(Saved entries)
────

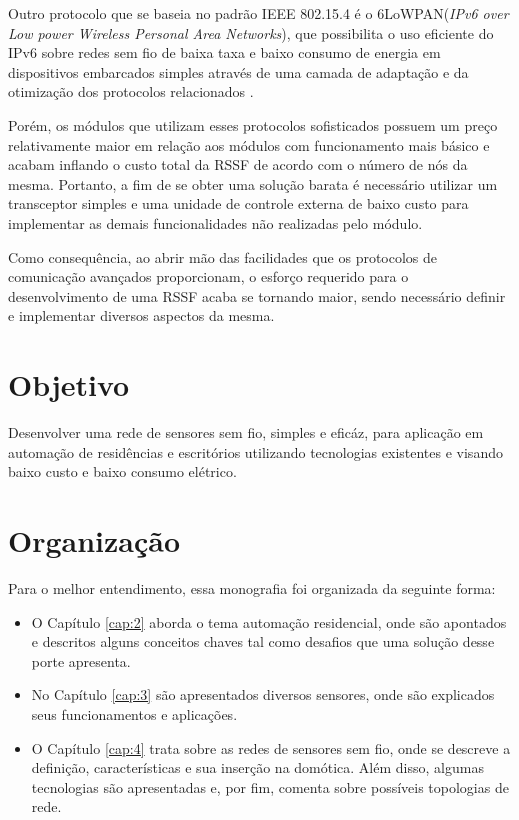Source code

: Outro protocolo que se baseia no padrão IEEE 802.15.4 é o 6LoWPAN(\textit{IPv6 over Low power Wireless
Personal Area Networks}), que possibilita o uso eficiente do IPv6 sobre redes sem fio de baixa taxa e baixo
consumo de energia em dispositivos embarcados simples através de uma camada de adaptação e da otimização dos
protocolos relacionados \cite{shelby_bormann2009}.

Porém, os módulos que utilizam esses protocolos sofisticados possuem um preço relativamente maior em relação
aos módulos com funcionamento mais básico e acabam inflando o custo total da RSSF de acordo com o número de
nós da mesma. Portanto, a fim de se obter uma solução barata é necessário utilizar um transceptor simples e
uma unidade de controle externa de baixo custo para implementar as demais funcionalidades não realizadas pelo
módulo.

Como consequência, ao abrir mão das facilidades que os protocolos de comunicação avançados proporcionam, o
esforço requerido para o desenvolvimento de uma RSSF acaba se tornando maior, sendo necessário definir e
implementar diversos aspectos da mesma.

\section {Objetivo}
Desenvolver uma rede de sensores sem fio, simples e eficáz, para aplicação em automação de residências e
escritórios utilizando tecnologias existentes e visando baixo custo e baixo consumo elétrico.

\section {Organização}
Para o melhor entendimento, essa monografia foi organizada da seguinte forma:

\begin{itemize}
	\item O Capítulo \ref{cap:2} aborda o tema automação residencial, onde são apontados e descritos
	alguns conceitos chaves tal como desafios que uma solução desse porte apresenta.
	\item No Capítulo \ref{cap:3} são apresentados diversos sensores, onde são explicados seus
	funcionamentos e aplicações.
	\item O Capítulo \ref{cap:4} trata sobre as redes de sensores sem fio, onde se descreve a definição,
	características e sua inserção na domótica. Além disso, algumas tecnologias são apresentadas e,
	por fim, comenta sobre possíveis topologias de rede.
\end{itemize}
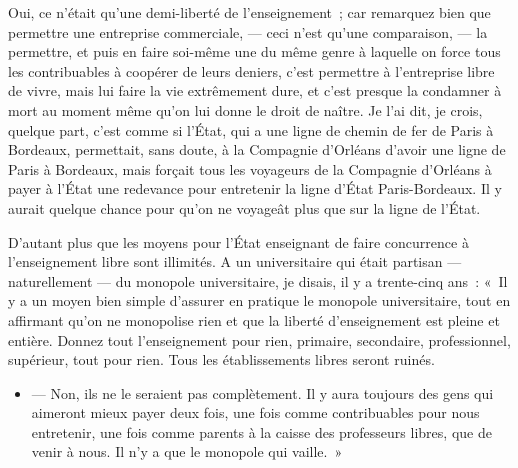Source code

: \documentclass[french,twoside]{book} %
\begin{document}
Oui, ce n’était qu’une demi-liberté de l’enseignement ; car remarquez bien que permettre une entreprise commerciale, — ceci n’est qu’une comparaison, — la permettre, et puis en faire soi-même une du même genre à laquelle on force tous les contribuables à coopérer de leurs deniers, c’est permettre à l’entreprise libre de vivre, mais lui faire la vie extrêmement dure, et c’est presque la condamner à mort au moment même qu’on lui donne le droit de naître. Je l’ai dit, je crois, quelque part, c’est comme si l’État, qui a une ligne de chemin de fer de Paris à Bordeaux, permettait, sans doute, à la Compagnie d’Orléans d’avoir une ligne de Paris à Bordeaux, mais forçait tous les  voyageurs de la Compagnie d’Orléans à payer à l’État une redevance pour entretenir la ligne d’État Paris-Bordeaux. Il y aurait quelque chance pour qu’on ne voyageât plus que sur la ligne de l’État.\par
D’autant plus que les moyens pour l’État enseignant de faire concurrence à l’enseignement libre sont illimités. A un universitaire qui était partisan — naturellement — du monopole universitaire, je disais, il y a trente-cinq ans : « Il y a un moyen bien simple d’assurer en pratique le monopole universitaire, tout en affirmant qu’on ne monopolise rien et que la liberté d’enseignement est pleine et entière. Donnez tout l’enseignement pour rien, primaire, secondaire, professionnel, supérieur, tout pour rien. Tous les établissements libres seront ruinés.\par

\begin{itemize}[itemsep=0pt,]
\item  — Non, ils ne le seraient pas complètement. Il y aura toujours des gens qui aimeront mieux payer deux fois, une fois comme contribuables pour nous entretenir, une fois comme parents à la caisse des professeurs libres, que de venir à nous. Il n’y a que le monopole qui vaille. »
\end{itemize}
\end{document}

────

The records above are to be restated word for word, with every picture left out.

Source code

: Outro protocolo que se baseia no padrão IEEE 802.15.4 é o 6LoWPAN(\textit{IPv6 over Low power Wireless
Personal Area Networks}), que possibilita o uso eficiente do IPv6 sobre redes sem fio de baixa taxa e baixo
consumo de energia em dispositivos embarcados simples através de uma camada de adaptação e da otimização dos
protocolos relacionados \cite{shelby_bormann2009}.

Porém, os módulos que utilizam esses protocolos sofisticados possuem um preço relativamente maior em relação
aos módulos com funcionamento mais básico e acabam inflando o custo total da RSSF de acordo com o número de
nós da mesma. Portanto, a fim de se obter uma solução barata é necessário utilizar um transceptor simples e
uma unidade de controle externa de baixo custo para implementar as demais funcionalidades não realizadas pelo
módulo.

Como consequência, ao abrir mão das facilidades que os protocolos de comunicação avançados proporcionam, o
esforço requerido para o desenvolvimento de uma RSSF acaba se tornando maior, sendo necessário definir e
implementar diversos aspectos da mesma.

\section {Objetivo}
Desenvolver uma rede de sensores sem fio, simples e eficáz, para aplicação em automação de residências e
escritórios utilizando tecnologias existentes e visando baixo custo e baixo consumo elétrico.

\section {Organização}
Para o melhor entendimento, essa monografia foi organizada da seguinte forma:

\begin{itemize}
	\item O Capítulo \ref{cap:2} aborda o tema automação residencial, onde são apontados e descritos
	alguns conceitos chaves tal como desafios que uma solução desse porte apresenta.
	\item No Capítulo \ref{cap:3} são apresentados diversos sensores, onde são explicados seus
	funcionamentos e aplicações.
	\item O Capítulo \ref{cap:4} trata sobre as redes de sensores sem fio, onde se descreve a definição,
	características e sua inserção na domótica. Além disso, algumas tecnologias são apresentadas e,
	por fim, comenta sobre possíveis topologias de rede.
\end{itemize}
Source code

: \documentclass[french,twoside]{book} %
\begin{document}
Oui, ce n’était qu’une demi-liberté de l’enseignement ; car remarquez bien que permettre une entreprise commerciale, — ceci n’est qu’une comparaison, — la permettre, et puis en faire soi-même une du même genre à laquelle on force tous les contribuables à coopérer de leurs deniers, c’est permettre à l’entreprise libre de vivre, mais lui faire la vie extrêmement dure, et c’est presque la condamner à mort au moment même qu’on lui donne le droit de naître. Je l’ai dit, je crois, quelque part, c’est comme si l’État, qui a une ligne de chemin de fer de Paris à Bordeaux, permettait, sans doute, à la Compagnie d’Orléans d’avoir une ligne de Paris à Bordeaux, mais forçait tous les  voyageurs de la Compagnie d’Orléans à payer à l’État une redevance pour entretenir la ligne d’État Paris-Bordeaux. Il y aurait quelque chance pour qu’on ne voyageât plus que sur la ligne de l’État.\par
D’autant plus que les moyens pour l’État enseignant de faire concurrence à l’enseignement libre sont illimités. A un universitaire qui était partisan — naturellement — du monopole universitaire, je disais, il y a trente-cinq ans : « Il y a un moyen bien simple d’assurer en pratique le monopole universitaire, tout en affirmant qu’on ne monopolise rien et que la liberté d’enseignement est pleine et entière. Donnez tout l’enseignement pour rien, primaire, secondaire, professionnel, supérieur, tout pour rien. Tous les établissements libres seront ruinés.\par

\begin{itemize}[itemsep=0pt,]
\item  — Non, ils ne le seraient pas complètement. Il y aura toujours des gens qui aimeront mieux payer deux fois, une fois comme contribuables pour nous entretenir, une fois comme parents à la caisse des professeurs libres, que de venir à nous. Il n’y a que le monopole qui vaille. »
\end{itemize}
\end{document}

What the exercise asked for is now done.